Credo che l’intervista di Giorgio Napolitano a Mario Calabresi farà discutere molto (la Repubblica di oggi). L’ex inquilino del Colle non le manda certo a dire. Agli smemorati ricorda le condizioni da lui poste il 22 aprile 2013 alle Camere riunite nel discorso di accettazione del secondo mandato, nonché l’origine parlamentare dell’iter della riforma costituzionale (che non è stata quindi una scelta arbitraria del governo). Boccia senza appello l’idea di poter azzerare la riforma approvata, ricominciare da capo e fare meglio in poco tempo.
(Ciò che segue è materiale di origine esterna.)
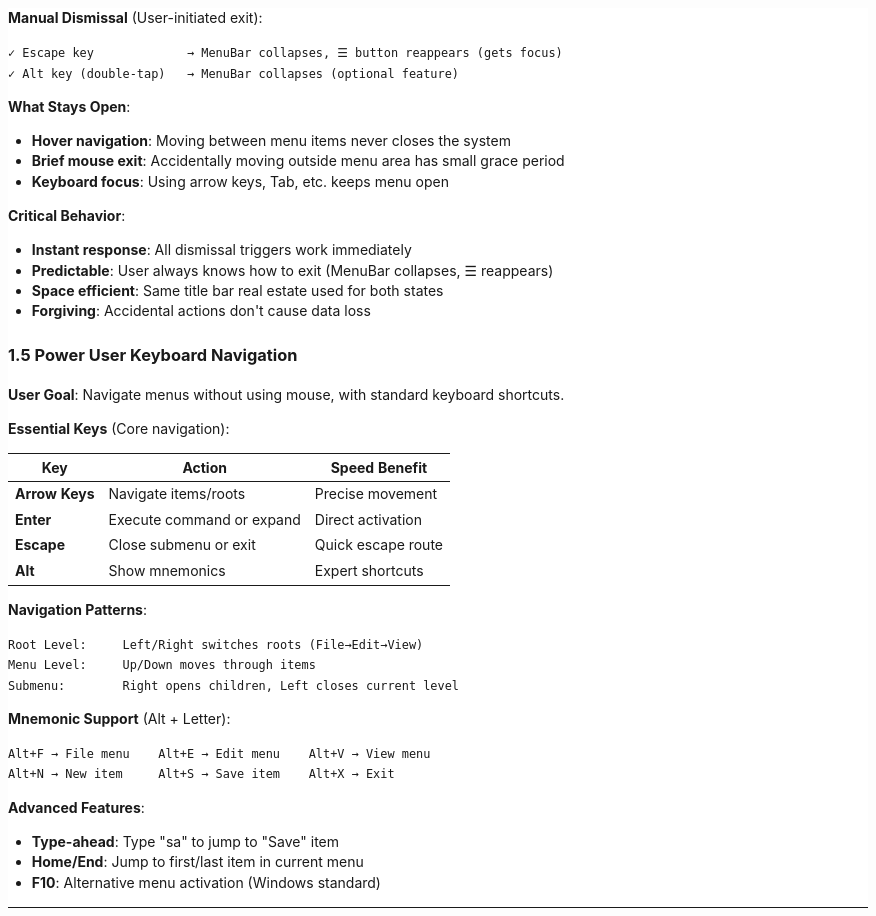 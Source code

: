 **Manual Dismissal** (User-initiated exit):

```text
✓ Escape key             → MenuBar collapses, ☰ button reappears (gets focus)
✓ Alt key (double-tap)   → MenuBar collapses (optional feature)
```

**What Stays Open**:

- **Hover navigation**: Moving between menu items never closes the system
- **Brief mouse exit**: Accidentally moving outside menu area has small grace period
- **Keyboard focus**: Using arrow keys, Tab, etc. keeps menu open

**Critical Behavior**:

- **Instant response**: All dismissal triggers work immediately
- **Predictable**: User always knows how to exit (MenuBar collapses, ☰ reappears)
- **Space efficient**: Same title bar real estate used for both states
- **Forgiving**: Accidental actions don't cause data loss

### 1.5 Power User Keyboard Navigation

**User Goal**: Navigate menus without using mouse, with standard keyboard shortcuts.

**Essential Keys** (Core navigation):

| Key | Action | Speed Benefit |
|-----|--------|---------------|
| **Arrow Keys** | Navigate items/roots | Precise movement |
| **Enter** | Execute command or expand | Direct activation |
| **Escape** | Close submenu or exit | Quick escape route |
| **Alt** | Show mnemonics | Expert shortcuts |

**Navigation Patterns**:

```text
Root Level:     Left/Right switches roots (File→Edit→View)
Menu Level:     Up/Down moves through items
Submenu:        Right opens children, Left closes current level
```

**Mnemonic Support** (Alt + Letter):

```text
Alt+F → File menu    Alt+E → Edit menu    Alt+V → View menu
Alt+N → New item     Alt+S → Save item    Alt+X → Exit
```

**Advanced Features**:

- **Type-ahead**: Type "sa" to jump to "Save" item
- **Home/End**: Jump to first/last item in current menu
- **F10**: Alternative menu activation (Windows standard)

---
Invita le opposizioni ad abbandonare, dopo la retromarcia di Renzi, l’assurda personalizzazione del referendum, trasformato in un attacco radicale al leader del Pd. Smonta infine la famigerata formula del “combinato disposto” tra riforma costituzionale e Italicum, cavallo di battaglia di Eugenio Scalfari e di tutti coloro che subordinano il loro sì al referendum a un cambiamento della legge elettorale.
Proprio l’Italicum, però, è il bersaglio di una rinnovata critica di Napolitano, perché non più rispondente al mutamento dello scenario politico in Italia e in Europa. Ci sono nuovi partiti, afferma il presidente emerito della Repubblica, che “hanno rotto il gioco di governo tra i due schieramenti, con il rischio che vada al ballottaggio […] e vinca chi al primo turno ha ricevuto una base troppo scarsa di legittimazione col voto popolare”. Con tutto il rispetto e la stima che nutro nei suoi confronti, questo mi sembra il passaggio meno convincente della sua per altri versi illuminante conversazione con il direttore del quotidiano di Largo Fochetti.
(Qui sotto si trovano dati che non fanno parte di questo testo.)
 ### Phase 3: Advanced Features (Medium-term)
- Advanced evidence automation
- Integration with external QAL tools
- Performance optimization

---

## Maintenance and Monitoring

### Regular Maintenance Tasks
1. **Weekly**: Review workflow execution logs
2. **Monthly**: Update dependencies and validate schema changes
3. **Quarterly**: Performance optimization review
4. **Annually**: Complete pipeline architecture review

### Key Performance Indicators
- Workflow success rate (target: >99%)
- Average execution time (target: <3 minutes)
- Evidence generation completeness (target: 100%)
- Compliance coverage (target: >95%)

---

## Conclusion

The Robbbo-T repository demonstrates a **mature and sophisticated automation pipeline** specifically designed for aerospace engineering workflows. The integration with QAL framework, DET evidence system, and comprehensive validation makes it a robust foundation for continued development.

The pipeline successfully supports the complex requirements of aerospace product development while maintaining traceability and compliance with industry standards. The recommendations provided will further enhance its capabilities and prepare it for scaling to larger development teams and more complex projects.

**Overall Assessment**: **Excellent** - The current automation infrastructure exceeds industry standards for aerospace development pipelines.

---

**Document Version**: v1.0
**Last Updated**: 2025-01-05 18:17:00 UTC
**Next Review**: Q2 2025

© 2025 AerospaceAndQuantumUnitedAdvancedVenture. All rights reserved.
Penso che non sarebbe d’accordo con lui nemmeno uno dei critici più intransigenti dell’Italicum, Gianfranco Pasquino. L’eminente politologo lo ha spiegato con chiarezza in un articolo pubblicato sul Corriere della Sera il 5 settembre scorso.
Come è noto, delle due discutibilissime clausole dell’Italicum si occuperà la Consulta, si dice il 4 ottobre. Si tratta delle candidature multiple e dei capilista bloccati, che riducono fortemente la libertà di scelta dell’elettore. Il punto più controverso, tuttavia, è costituito dal meccanismo del ballottaggio, che la minoranza Pd e lo stesso Napolitano vorrebbero abolire.
Si parva licet, come Pasquino dissento con questo auspicio. In primo luogo, perché le leggi elettorali non si cambiano (né si dovrebbero scrivere) in base a calcoli particolaristici. In secondo luogo, perché il ballottaggio ha il pregio incontrovertibile di conferire un grande potere agli elettori. Saranno, infatti, proprio loro a stabilire con il voto da chi vogliono essere governati.
Come sostiene Pasquino, se fosse eliminato l’assurdo divieto di fare “apparentamenti”, i partiti e le liste che vogliono appoggiare l’uno o l’altro dei due contendenti dovrebbero anche esplicitare le ragioni per le quali lo fanno. Il ballottaggio, inoltre, che gli elettori italiani conoscono e apprezzano nell’elezione dei sindaci, avrebbe effetti positivi sull’informazione, sulla formazione del programma, sulla trasparenza e anche sulla mitica “accountability” (la responsabilizzazione), elemento chiave delle democrazie che funzionano meglio.
Soprattutto, aggiunge Pasquino, gli elettori non sarebbero semplici spettatori. Dovrebbero a loro volta accettare la responsabilità di avere scelto una coalizione piuttosto che un’altra, una squadra di ministri piuttosto che un’altra. Se “fosse soppresso il ballottaggio non soltanto l’Italicum risulterebbe ‘evirato’, ma gli elettori vedrebbero svanire il concretissimo potere di scegliersi il governo e, certamente, crescerebbe la loro insoddisfazione politica”.